I've yet to see Divergent so I can't comment on its quality. What I can tell you is that bad reviews won't keep this movie from making serious moola for Lions Gate. Here's why:

Metric
Divergent
Twilight

Domestic weekend opening

at least $53 million (est.)

$69.6 million

Rotten Tomatoes (critics / audiences)

40% / 81%

49% / 73%

CinemaScore

A

A-

Sources: The Hollywood Reporter, The Numbers, Rotten Tomatoes, CinemaScore.

The read? For all their influence, critics aren't good at predicting box office success or failure. Early audience reaction is far more prescient. Here, all signs point to a warm reception for director Neil Burger's kick-start to the Divergent movie franchise.

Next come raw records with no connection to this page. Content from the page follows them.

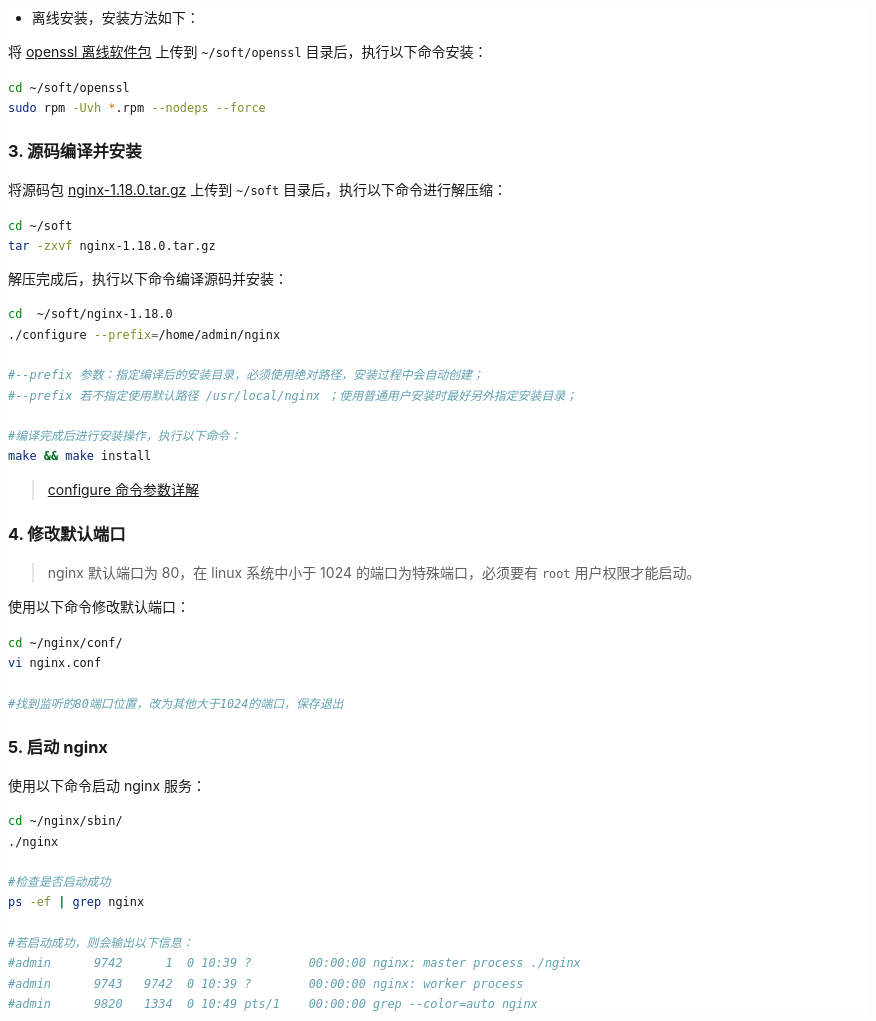 - 离线安装，安装方法如下：

将 [openssl 离线软件包][openssl] 上传到 `~/soft/openssl` 目录后，执行以下命令安装：

```bash
cd ~/soft/openssl
sudo rpm -Uvh *.rpm --nodeps --force
```



### 3. 源码编译并安装

将源码包 [nginx-1.18.0.tar.gz][nginx package] 上传到 `~/soft` 目录后，执行以下命令进行解压缩：

```bash
cd ~/soft
tar -zxvf nginx-1.18.0.tar.gz
```

解压完成后，执行以下命令编译源码并安装：

```bash
cd  ~/soft/nginx-1.18.0
./configure --prefix=/home/admin/nginx

#--prefix 参数：指定编译后的安装目录，必须使用绝对路径，安装过程中会自动创建；
#--prefix 若不指定使用默认路径 /usr/local/nginx ；使用普通用户安装时最好另外指定安装目录；

#编译完成后进行安装操作，执行以下命令：
make && make install
```

> [configure 命令参数详解](http://nginx.org/en/docs/configure.html) 



### 4. 修改默认端口

> nginx 默认端口为 80，在 linux 系统中小于 1024 的端口为特殊端口，必须要有 `root` 用户权限才能启动。

使用以下命令修改默认端口：

```bash
cd ~/nginx/conf/
vi nginx.conf

#找到监听的80端口位置，改为其他大于1024的端口，保存退出
```



### 5. 启动 nginx

使用以下命令启动 nginx 服务：

```bash
cd ~/nginx/sbin/
./nginx

#检查是否启动成功
ps -ef | grep nginx

#若启动成功，则会输出以下信息：
#admin      9742      1  0 10:39 ?        00:00:00 nginx: master process ./nginx
#admin      9743   9742  0 10:39 ?        00:00:00 nginx: worker process
#admin      9820   1334  0 10:49 pts/1    00:00:00 grep --color=auto nginx
```


[nginx]: http://nginx.org "nginx 官网"
[gcc]: soft/centos7/gcc "gcc 离线软件包"
[pcre]: soft/centos7/pcre "pcre 离线软件包"
[zlib]: soft/centos7/zlib "zlib 离线软件包"
[openssl]: soft/centos7/openssl "openssl 离线软件包"
[nginx package]: soft/nginx "nginx 安装包"
[nginx dependency]: soft/centos7 "nginx 依赖包"
[nginx mirror]: http://nginx.org/packages/centos/7/x86_64/RPMS/ "nginx 镜像站"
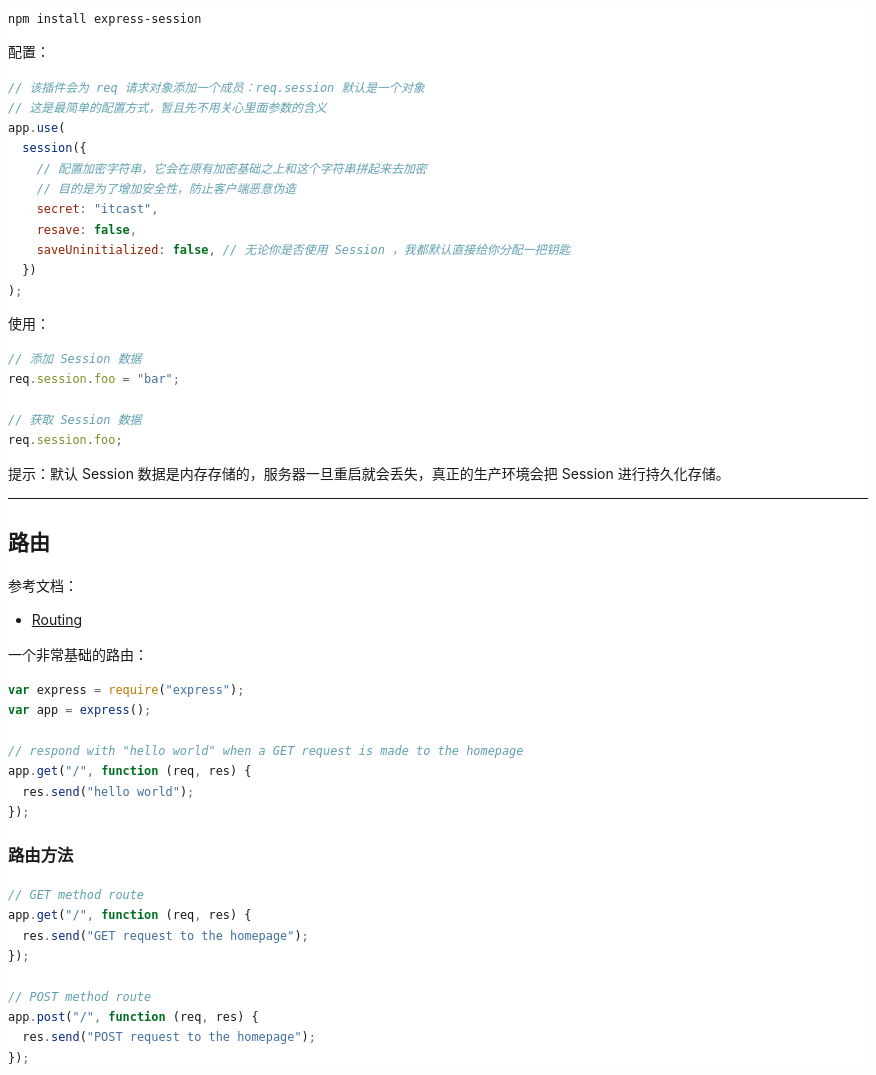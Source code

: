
 ```shell
npm install express-session
```

配置：

```javascript
// 该插件会为 req 请求对象添加一个成员：req.session 默认是一个对象
// 这是最简单的配置方式，暂且先不用关心里面参数的含义
app.use(
  session({
    // 配置加密字符串，它会在原有加密基础之上和这个字符串拼起来去加密
    // 目的是为了增加安全性，防止客户端恶意伪造
    secret: "itcast",
    resave: false,
    saveUninitialized: false, // 无论你是否使用 Session ，我都默认直接给你分配一把钥匙
  })
);
```

使用：

```javascript
// 添加 Session 数据
req.session.foo = "bar";

// 获取 Session 数据
req.session.foo;
```

提示：默认 Session 数据是内存存储的，服务器一旦重启就会丢失，真正的生产环境会把 Session 进行持久化存储。

---

## 路由

参考文档：

- [Routing](http://expressjs.com/en/guide/routing.html)

一个非常基础的路由：

```javascript
var express = require("express");
var app = express();

// respond with "hello world" when a GET request is made to the homepage
app.get("/", function (req, res) {
  res.send("hello world");
});
```

### 路由方法

```javascript
// GET method route
app.get("/", function (req, res) {
  res.send("GET request to the homepage");
});

// POST method route
app.post("/", function (req, res) {
  res.send("POST request to the homepage");
});
```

After all, not many movies earn an "A" CinemaScore -- only three others in recent months, including box office winners The Lego Movie, Ride Along, and Mr. Peabody & Sherman. With a better overall CinemaScore, it's a fair bet that Divergent will earn close to the $397.9 million worldwide that Twilight generated in 2008.

And what if it doesn't? Remember the context. Lions Gate subsidiary Summit Entertainment scheduled most of the Twilight and Hunger Games films for November, which tends to be a much better month for movies than March.

Take last year's results. Oz the Great Powerful led the U.S. box office, earning $234.9 million for distributor Walt Disney (DIS 0.92%) and 24% of the total domestic haul for March 2013. Seven months later, The Hunger Games: Catching Fire earned $424.4 million at U.S. theaters, good for about 29% of November's domestic gross. Interestingly, the last time March's top film beat November's best was 2012 when The Hunger Games grossed $408 million at U.S. theaters on the way to earning $684.5 million worldwide.

So ignore the critics, Fool. The ones buying the tickets don't just want  to see the movie -- they want to see an entire Divergent movie franchise.